We manipulated yeast to serve as a model system for understanding evolution in outbred sexual diploid species harboring high levels of standing variation (i.e., virtually all higher eukaryotes). We evolved replicate yeast populations in the presence of several chemical stressors for 216 generations with forced sex approximately once every 18 generations, at effective populations sizes approaching those of some natural populations. Like previous studies in Drosophila, we observe major genes important in selective response, with much of the genome responding to selection. Patterns of genetic change appear more repeatable than fly E&R experiments, are highly repeatable within drug treatments, but show little convergence across drugs. We estimate the initial rate of recombination per generation per individual per basepair (gene) to be approximately 20X (4X) higher in our yeast compared to fly E&R experiments. This greatly expanded recombinational map makes it increasingly difficult to explain genome-wide responses to selection as being due to a modest number of causative factors and traffic due to linkage disequilibrium. We make the novel observation that genome-wide haplotype change is almost always and replicably driven by only one of the 18 founder haplotypes, suggesting that selection is acting primarily on alleles private to single founders or multi-mutation haplotypes, and rarely intermediate frequency SNPs present on multiple founder haplotypes. The observation that selection almost always acts on a single haplotype likely rules out some polygenic models for the architecture of adaptation, although current models need to be more explicit and capable of making precise predictions.

Materials and Methods

Strains and media: The base population used in this study is a multi-parent population (MPP) derived from a full diallel cross of 18 highly characterized natural haploid founding strains (Cubillos et al. 2009) intercrossed for 12 generations to break up haplotype blocks. This population, 18F12v2, and the 18 founding strains are described in detail elsewhere (Linder et al. 2020). But briefly, we cross 11 Mata and 11Matα strains in a full diallel, of which four strains (AB1-AB4) entered the cross as both mating types and are the founders of the SGRP-4X (Parts et al. 2011). Details of propagation are in the Supplement.

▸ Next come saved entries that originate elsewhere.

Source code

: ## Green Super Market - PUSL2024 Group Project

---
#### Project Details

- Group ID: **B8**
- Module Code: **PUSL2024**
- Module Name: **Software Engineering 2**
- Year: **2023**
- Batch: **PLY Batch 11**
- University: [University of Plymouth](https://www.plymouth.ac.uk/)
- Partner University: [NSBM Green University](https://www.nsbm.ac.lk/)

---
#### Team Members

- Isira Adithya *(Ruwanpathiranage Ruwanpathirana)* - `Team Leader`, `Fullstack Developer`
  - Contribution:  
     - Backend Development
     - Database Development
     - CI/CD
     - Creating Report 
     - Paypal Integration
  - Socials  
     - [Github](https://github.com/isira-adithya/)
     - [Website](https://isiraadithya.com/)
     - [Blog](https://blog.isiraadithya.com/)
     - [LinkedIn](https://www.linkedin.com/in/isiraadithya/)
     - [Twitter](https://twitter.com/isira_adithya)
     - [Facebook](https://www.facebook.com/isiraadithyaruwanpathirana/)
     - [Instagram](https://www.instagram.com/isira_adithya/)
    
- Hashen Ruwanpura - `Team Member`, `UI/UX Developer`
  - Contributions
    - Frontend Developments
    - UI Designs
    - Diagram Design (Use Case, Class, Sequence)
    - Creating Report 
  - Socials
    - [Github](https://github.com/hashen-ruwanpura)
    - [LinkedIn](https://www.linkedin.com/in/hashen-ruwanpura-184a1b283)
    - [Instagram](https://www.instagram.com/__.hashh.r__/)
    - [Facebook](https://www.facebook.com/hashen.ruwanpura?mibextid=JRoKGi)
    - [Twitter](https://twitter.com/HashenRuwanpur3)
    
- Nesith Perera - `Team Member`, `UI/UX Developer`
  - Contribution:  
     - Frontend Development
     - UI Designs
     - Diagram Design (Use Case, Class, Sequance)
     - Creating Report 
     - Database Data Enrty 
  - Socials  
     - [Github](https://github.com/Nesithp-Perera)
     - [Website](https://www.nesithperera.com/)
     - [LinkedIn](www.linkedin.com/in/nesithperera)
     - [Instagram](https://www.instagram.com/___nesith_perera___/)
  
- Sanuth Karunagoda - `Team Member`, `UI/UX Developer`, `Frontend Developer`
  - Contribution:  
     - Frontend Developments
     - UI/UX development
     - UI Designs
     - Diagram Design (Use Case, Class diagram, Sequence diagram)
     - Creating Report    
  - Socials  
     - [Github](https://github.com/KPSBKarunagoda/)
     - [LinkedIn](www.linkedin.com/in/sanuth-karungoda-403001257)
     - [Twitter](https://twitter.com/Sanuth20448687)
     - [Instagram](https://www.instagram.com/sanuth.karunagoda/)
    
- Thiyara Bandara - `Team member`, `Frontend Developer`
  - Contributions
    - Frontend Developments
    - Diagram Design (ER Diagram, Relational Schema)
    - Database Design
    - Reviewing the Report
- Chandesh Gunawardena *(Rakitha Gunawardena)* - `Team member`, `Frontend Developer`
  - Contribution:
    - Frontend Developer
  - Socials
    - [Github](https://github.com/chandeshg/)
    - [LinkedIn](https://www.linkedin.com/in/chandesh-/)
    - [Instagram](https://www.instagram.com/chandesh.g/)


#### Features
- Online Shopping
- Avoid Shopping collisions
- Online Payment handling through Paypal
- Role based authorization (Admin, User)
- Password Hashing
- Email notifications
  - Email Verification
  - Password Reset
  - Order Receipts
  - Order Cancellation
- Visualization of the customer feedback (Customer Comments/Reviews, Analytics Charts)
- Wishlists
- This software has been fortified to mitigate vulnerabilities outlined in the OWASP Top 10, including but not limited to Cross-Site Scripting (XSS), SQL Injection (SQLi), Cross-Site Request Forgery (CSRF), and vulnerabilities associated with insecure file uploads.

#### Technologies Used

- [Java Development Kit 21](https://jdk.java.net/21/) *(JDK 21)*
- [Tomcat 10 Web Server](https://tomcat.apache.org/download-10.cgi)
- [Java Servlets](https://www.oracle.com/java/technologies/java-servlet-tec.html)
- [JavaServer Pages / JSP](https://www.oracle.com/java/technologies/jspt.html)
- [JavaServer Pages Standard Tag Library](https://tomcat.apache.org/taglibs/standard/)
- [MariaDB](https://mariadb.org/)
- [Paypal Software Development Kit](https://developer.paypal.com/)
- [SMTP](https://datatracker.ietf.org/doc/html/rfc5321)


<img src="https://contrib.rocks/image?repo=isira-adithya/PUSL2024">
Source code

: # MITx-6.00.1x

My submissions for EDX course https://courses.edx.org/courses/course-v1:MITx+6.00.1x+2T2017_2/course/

Long-term evolution of diploid budding yeast: The schematic of the long-term evolution regimen is shown in figure 1. Details of media and handling are in the Supplement, although in general concentrations of drugs used throughout the experiment were chosen so that in week one the populations could only just grow 10-fold over 24 h. On the first Tuesday of the entire experiment only, a lower dose of most chemicals was used to acclimate cells to the chemical challenge (to allow cells to physiologically adapt). For the remainder of the experiment, an increased dose was used to maintain a high degree of selective pressure. On Tuesdays, Wednesdays, and Thursdays, 10x serial dilutions of cells were transferred to newly thawed chemical plates using a custom-built liquid-handling robot. Every Thursday, the OD630 of all cultures were read and glycerol stocks were created to maintain a fossil record of evolution. On Fridays, sporulate in deep 24-well plates. On Mondays, sporulation efficiency was checked, cells spheroplasted, and mechanical disruption was further carried out to break open the ascii. The resulting spores were mated and incubated overnight to select for diploids, after which the entire process was repeated for a new week. In total, evolution was carried out for 12 weeks, with an estimated 18 mitotic and 1 meiotic generation occurring each week for a total of 216 mitotic and 12 meiotic generations.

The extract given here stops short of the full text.